Once the database has been restored edit the database settings within /var/www/ghost/config.production.json
and change the host
from 'localhost' to the IP address of the droplet. If your Ghost Droplet is on the same private network as the MySQL Droplet use the private network address.
When the configuration file has been changed stop the MySQL service on the Ghost droplet using service mysql stop
. The blog should still load with all the content as before. This is now communicating with the separate database droplet.
Step 2 — Creating the load balancer and additional Droplets
The second Ghost droplet should be created from a snapshot of the existing droplet. It is recommended that Droplets are powered off during the snapshot process. This provides you with the perfect opportunity to create and introduce the load balancer, and re-point the DNS from the Droplet to the load balancer. Assign the first droplet to the load balancer and start the Droplet.
Once it is online and traffic is being routed correctly, bring the second Droplet online. When the second droplet is showing as online within the load balancer, remove the first one from the load balancer again. All traffic should then be routed directly to the second Droplet, and the blog should be no different from when it was being served by the first Droplet. When you have verified the site is working the same on both Droplets, bring the first Droplet back online.
Repeat this step to add a third droplet.
Step 3 — Adding Volume Storage and using GlusterFS
At this point, there are three separate instances of the blog which share the same database. With there being multiple instances, if you upload an image to the blog, it will only be uploaded to one of the servers. This will lead to 404 errors for images if the site visitor loads the page on a server which doesn't have the file. To get around this issue you can use clustered volume storage.

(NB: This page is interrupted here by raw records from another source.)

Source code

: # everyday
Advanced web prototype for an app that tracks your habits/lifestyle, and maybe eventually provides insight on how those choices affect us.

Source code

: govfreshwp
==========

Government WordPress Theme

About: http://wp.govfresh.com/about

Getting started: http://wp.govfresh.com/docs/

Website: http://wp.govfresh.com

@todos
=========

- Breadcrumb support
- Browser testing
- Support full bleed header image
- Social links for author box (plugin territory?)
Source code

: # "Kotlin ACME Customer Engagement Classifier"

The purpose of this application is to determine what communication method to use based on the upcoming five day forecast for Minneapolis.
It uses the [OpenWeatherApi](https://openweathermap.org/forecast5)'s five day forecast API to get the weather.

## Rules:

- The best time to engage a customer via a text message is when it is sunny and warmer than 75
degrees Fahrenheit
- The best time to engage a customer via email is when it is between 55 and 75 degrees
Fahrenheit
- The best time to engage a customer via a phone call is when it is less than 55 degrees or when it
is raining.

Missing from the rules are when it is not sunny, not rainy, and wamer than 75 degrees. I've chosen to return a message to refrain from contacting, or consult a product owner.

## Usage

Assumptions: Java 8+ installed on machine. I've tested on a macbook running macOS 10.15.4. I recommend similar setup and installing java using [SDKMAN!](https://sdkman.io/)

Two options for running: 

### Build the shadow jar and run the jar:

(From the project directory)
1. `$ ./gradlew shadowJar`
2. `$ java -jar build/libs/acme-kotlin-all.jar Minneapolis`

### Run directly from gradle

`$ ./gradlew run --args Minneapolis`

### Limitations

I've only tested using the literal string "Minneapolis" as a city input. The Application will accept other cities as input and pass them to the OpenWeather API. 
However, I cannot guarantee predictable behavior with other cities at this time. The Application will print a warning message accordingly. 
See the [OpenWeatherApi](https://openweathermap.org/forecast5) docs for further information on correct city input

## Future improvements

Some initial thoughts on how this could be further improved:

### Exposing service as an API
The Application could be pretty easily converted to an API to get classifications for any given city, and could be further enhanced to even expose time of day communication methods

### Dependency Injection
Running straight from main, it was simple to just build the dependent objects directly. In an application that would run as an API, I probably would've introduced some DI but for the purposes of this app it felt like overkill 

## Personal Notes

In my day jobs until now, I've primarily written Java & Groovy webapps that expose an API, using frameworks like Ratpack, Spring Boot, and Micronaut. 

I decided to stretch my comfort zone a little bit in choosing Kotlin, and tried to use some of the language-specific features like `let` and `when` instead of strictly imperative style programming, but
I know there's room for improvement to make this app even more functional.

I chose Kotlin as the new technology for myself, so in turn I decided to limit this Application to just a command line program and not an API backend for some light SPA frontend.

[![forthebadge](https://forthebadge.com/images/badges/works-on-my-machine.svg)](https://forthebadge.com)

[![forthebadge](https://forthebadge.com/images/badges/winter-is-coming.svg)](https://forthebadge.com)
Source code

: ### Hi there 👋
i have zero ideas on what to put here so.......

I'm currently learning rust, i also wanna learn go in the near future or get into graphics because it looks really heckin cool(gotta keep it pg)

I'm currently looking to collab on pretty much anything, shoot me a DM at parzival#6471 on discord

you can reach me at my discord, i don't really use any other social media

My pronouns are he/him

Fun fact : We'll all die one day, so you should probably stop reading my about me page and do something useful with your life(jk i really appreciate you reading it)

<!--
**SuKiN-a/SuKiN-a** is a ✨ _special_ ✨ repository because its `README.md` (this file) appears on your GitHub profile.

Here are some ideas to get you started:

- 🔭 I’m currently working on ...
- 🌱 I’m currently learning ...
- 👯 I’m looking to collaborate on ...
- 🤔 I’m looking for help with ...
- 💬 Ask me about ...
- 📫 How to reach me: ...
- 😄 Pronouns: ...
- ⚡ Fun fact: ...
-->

Step 3.1 — Creating block storage volumes
First, establish how much space is required to store the images folder for Ghost by running du -sh /var/www/ghost/content/images
this provides a human readable summary of the folder and subfolder structure as a single line.
Once that has been determined, create a block storage volume with enough space to hold all of that data, and with space to keep adding more. Make sure the option 'Automatically Format & Mount' is selected, and the filesystem is set to XFS. Attach this volume to the first Droplet, then create another volume exactly the same and attach it to the second droplet. Repeat for the third Droplet
Step 3.2 — Configuring Gluster
First you need to install Gluster on the Droplets. For Ubuntu18.04 on which the Ghost image is built this is done with apt install glusterfs-server
. When that has been done on both Droplets, start the Gluster service service glusterd start
.
Once the service is started, the iptables need updating on both Droplets to allow communication between them iptables -I INPUT -p all -s <ip-address> -j ACCEPT
. One each Droplet, the is the IP address of the other Droplets. It is preferable for the ip-address elements to be private IP addresses, however the public IP address will work.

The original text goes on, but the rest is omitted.